Culture, Climate and Sustainability
About
Culture, Climate and Sustainability shapes our collective capacity to care for collections and sites. This group draws on technically innovative and preventive conservation strategies, and time critical responses for collections and sites at risk. Our applied solutions engage with situated and culturally relevant practices of caretaking, and encourage us to reflect and build collective knowledge on the uncertain threats and loss of heritage. The group aligns its activities to the 2030 sustainability development goals and the global, urban, regional and localised contexts and infrastructure where collections and sites are most valued. Our community of scholarship has significant benefits for enhancing the Asia Pacific regions collection risk reduction strategies and adaptive capacity to secure access and built resilient collections and cultures as our climate transforms.
Projects
Building community resilience post natural disasters - Australian Flood Recovery
In 2022, the University of Melbourne’s Grimwade Conservation Services ran a four-week pilot project responding to the Australian flood emergency, testing new ways to support regional and remote communities in recovering flood-damaged personal items and small collections. The project combined remote resources and online consultations with onsite remediation in severely affected areas such as Seymour and Maribyrnong, alongside national information sharing through councils and media. Delivered with local partners and student conservators, the initiative provided free expert support, highlighted the role of conservators in protecting cultural heritage, and informed future disaster recovery efforts.
Natural disasters and National Cultural Treasure recovery and reconstruction – The Philippines
In recent memory, the 2013 earthquake and typhoon in the Visayas region of the Philippines stands as one of the most devastating disasters. In collaboration with the National Museum of the Philippines and community members, we examine and share our lived experiences of natural disasters and cultural heritage recovery to generate ideas around cultural heritage management, its associated uncertainties, and adaptive processes.
Museums and collections for all: collection care and conservation in Indonesia
We examine collection care and heritage conservation methods informed by the situated community issues, the tropical climate, and focus on Indonesian artworks. With Institut Konservasi our research has stimulated wider discussions on sustaining collections and the role of museums in contemporary Indonesia and globally.

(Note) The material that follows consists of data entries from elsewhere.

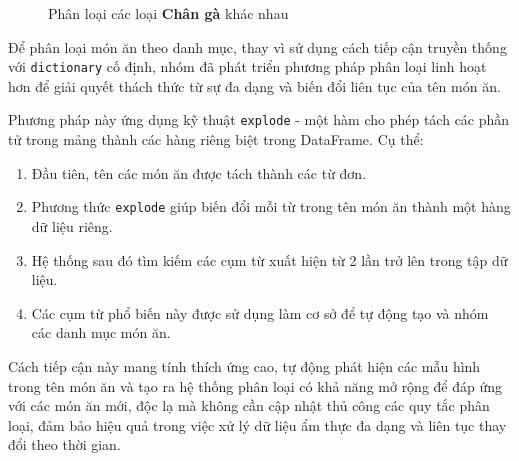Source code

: \begin{figure}[H]
    \centering
    \caption{Phân loại các loại \textbf{Chân gà} khác nhau}
    \label{fig:phan_loai}
\end{figure}

Để phân loại món ăn theo danh mục, thay vì sử dụng cách tiếp cận truyền thống với \texttt{dictionary} cố định, nhóm đã phát triển phương pháp phân loại linh hoạt hơn để giải quyết thách thức từ sự đa dạng và biến đổi liên tục của tên món ăn.

Phương pháp này ứng dụng kỹ thuật \texttt{explode} - một hàm cho phép tách các phần tử trong mảng thành các hàng riêng biệt trong DataFrame. Cụ thể:
\begin{enumerate}
    \item Đầu tiên, tên các món ăn được tách thành các từ đơn.
    
    \item Phương thức \texttt{explode} giúp biến đổi mỗi từ trong tên món ăn thành một hàng dữ liệu riêng.
    
    \item Hệ thống sau đó tìm kiếm các cụm từ xuất hiện từ 2 lần trở lên trong tập dữ liệu.
    
    \item Các cụm từ phổ biến này được sử dụng làm cơ sở để tự động tạo và nhóm các danh mục món ăn.
\end{enumerate}

Cách tiếp cận này mang tính thích ứng cao, tự động phát hiện các mẫu hình trong tên món ăn và tạo ra hệ thống phân loại có khả năng mở rộng để đáp ứng với các món ăn mới, độc lạ mà không cần cập nhật thủ công các quy tắc phân loại, đảm bảo hiệu quả trong việc xử lý dữ liệu ẩm thực đa dạng và liên tục thay đổi theo thời gian.

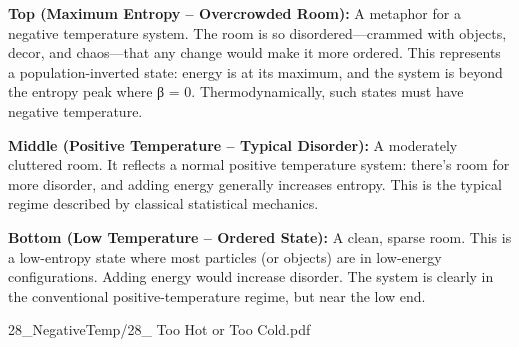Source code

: \begin{SideNotePage}{
  \textbf{Top (Maximum Entropy – Overcrowded Room):}  
  A metaphor for a negative temperature system. The room is so disordered—crammed with objects, decor, and chaos—that any change would make it more ordered. This represents a population-inverted state: energy is at its maximum, and the system is beyond the entropy peak where β = 0. Thermodynamically, such states must have negative temperature. \par

  \textbf{Middle (Positive Temperature – Typical Disorder):}  
  A moderately cluttered room. It reflects a normal positive temperature system: there’s room for more disorder, and adding energy generally increases entropy. This is the typical regime described by classical statistical mechanics. \par

  \textbf{Bottom (Low Temperature – Ordered State):}  
  A clean, sparse room. This is a low-entropy state where most particles (or objects) are in low-energy configurations. Adding energy would increase disorder. The system is clearly in the conventional positive-temperature regime, but near the low end. \par

}{28_NegativeTemp/28_ Too Hot or Too Cold.pdf}
\end{SideNotePage}
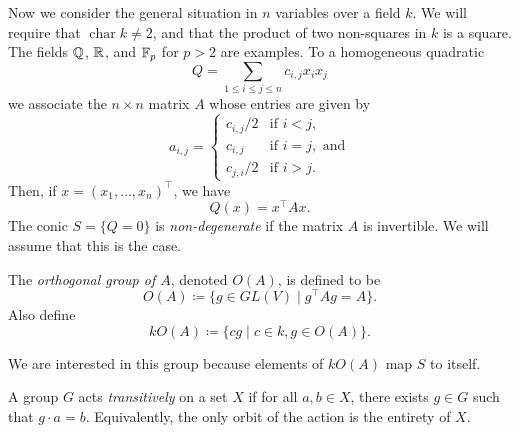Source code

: Now we consider the general situation in $n$ variables over a field $k$. We will require that $\operatorname{char} k \neq 2$, and that the product of two non-squares in $k$ is a square. The fields $\mathbb{Q}$, $\mathbb{R}$, and $\mathbb{F}_p$ for $p>2$ are examples. To a homogeneous quadratic
\[
	Q = \sum_{1 \leq i \leq j \leq n} c_{i,j} x_i x_j 
\]
we associate the $n\times n$ matrix $A$ whose entries are given by
\[
	a_{i,j} = \begin{cases}
		{c_{i,j}}/{2} & \text{if } i < j,\\
		c_{i,j} & \text{if } i = j, \text{ and}\\
		{c_{j,i}}/{2} & \text{if } i > j.
	\end{cases}
\]
Then, if $x = (x_1,\ldots,x_n)^\top$, we have
\[
	Q(x) = x^\top A x.
\]
The conic $S = \{Q = 0\}$ is \emph{non-degenerate} if the matrix $A$ is invertible. We will assume that this is the case.

\begin{defn}
	The \emph{orthogonal group of $A$}, denoted $O(A)$, is defined to be
	\[
		O(A) \coloneqq \{ g \in GL(V) \mid g^\top A g = A\}.
	\]
	Also define
	\[
		kO(A) \coloneqq \{ cg \mid c\in k, g\in O(A)\}.
	\]
\end{defn}

We are interested in this group because elements of $kO(A)$ map $S$ to itself.
\begin{defn}
	A group $G$ acts \emph{transitively} on a set $X$ if for all $a,b\in X$, there exists $g\in G$ such that $g\cdot a = b$. Equivalently, the only orbit of the action is the entirety of $X$.
\end{defn}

The See Yup Temple 四邑關帝廟: Chinese Australian collections, recovery, conservation
On 17 February 2024 a fire devastated Melbourne’s 1856 See Yup Temple, severely impacting the building and its material culture, and the Chinese community. As an active site of continuing worship, this Australia Research Council Discovery Project interrogates disaster recovery, conservation and memory making in the heritage sector. It aims to develop new insights on global connections of migratory heritage, material knowledge of understudied collections, risk reduction and care taking, and old and new technologies.